- _Work order_
Copy all lines below containing "used".

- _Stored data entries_
-- Opening Marker --

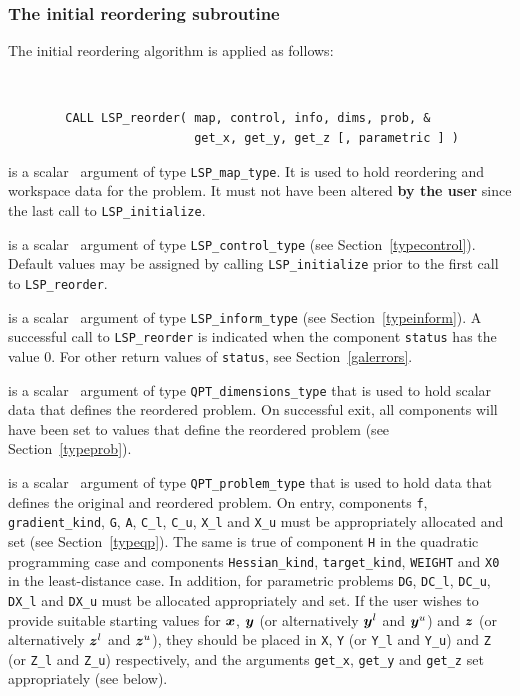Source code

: \documentclass{galahad}
\newcommand{\packagename}{LSP}
\begin{document}
\subsubsection{The initial reordering subroutine}
The initial reordering algorithm is applied as follows: 
\vspace*{-2mm}
{\tt 
\begin{verbatim}
        CALL LSP_reorder( map, control, info, dims, prob, &
                          get_x, get_y, get_z [, parametric ] )
\end{verbatim}
}
\vspace*{-4mm}
\begin{description}
 is a scalar \intentinout\ argument of type 
{\tt \packagename\_map\_type}. 
It is used to hold reordering and workspace data for the problem. 
It must not have been altered {\bf by the user} since the last call
to {\tt \packagename\_initialize}. 
 
 is a scalar \intentin\ argument of type 
{\tt \packagename\_control\_type} 
(see Section~\ref{typecontrol}). 
Default values may be assigned by calling 
{\tt \packagename\_initialize} 
prior to the first call to {\tt \packagename\_reorder}. 
 
 is a scalar \intentout\ argument of type 
{\tt \packagename\_inform\_type} 
(see Section~\ref{typeinform}). 
A successful call to {\tt \packagename\_reor\-der} is indicated 
when the component {\tt status} has the value 0. For other return values 
of {\tt status}, see Section~\ref{galerrors}. 
 
 is a scalar \intentout\ argument of type 
{\tt QPT\_dimensions\_type} that 
is used to hold scalar data that defines the reordered problem. 
On successful exit, all components will have been set to values 
that define the reordered problem (see Section~\ref{typeprob}). 
 
 is a scalar \intentinout\ argument of type 
{\tt QPT\_problem\_type} that 
is used to hold data that defines the original and reordered problem. 
On entry, components {\tt f}, {\tt gradient\_kind}, {\tt G},
{\tt A}, {\tt C\_l}, {\tt C\_u}, {\tt X\_l} and {\tt X\_u} 
must be appropriately allocated and set (see Section~\ref{typeqp}).
The same is true of component {\tt H} in the quadratic programming case
and components {\tt Hessian\_kind}, {\tt target\_kind}, 
{\tt WEIGHT} and {\tt X0} in the least-distance case. 
In addition, for parametric problems
{\tt DG}, {\tt DC\_l}, {\tt DC\_u}, {\tt DX\_l} and {\tt DX\_u}
must be allocated appropriately and set.
If the user wishes to provide suitable starting values for ${\bm{x}}$, ${\bm{y}}$ 
(or alternatively ${\bm{y}}^l$ and ${\bm{y}}^u$) and
${\bm{z}}$ (or alternatively ${\bm{z}}^l$ and ${\bm{z}}^u$), 
they should be placed in {\tt X}, {\tt Y} (or {\tt Y\_l} and {\tt Y\_u})
and {\tt Z} (or {\tt Z\_l} and {\tt Z\_u}) respectively,
and the arguments {\tt get\_x}, {\tt get\_y} and {\tt get\_z}
set appropriately (see below). 


\end{description}
\end{document}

-- Closing Marker --

- _Answer to this task_
It is used to hold reordering and workspace data for the problem. 
is used to hold scalar data that defines the reordered problem. 
is used to hold data that defines the original and reordered problem. 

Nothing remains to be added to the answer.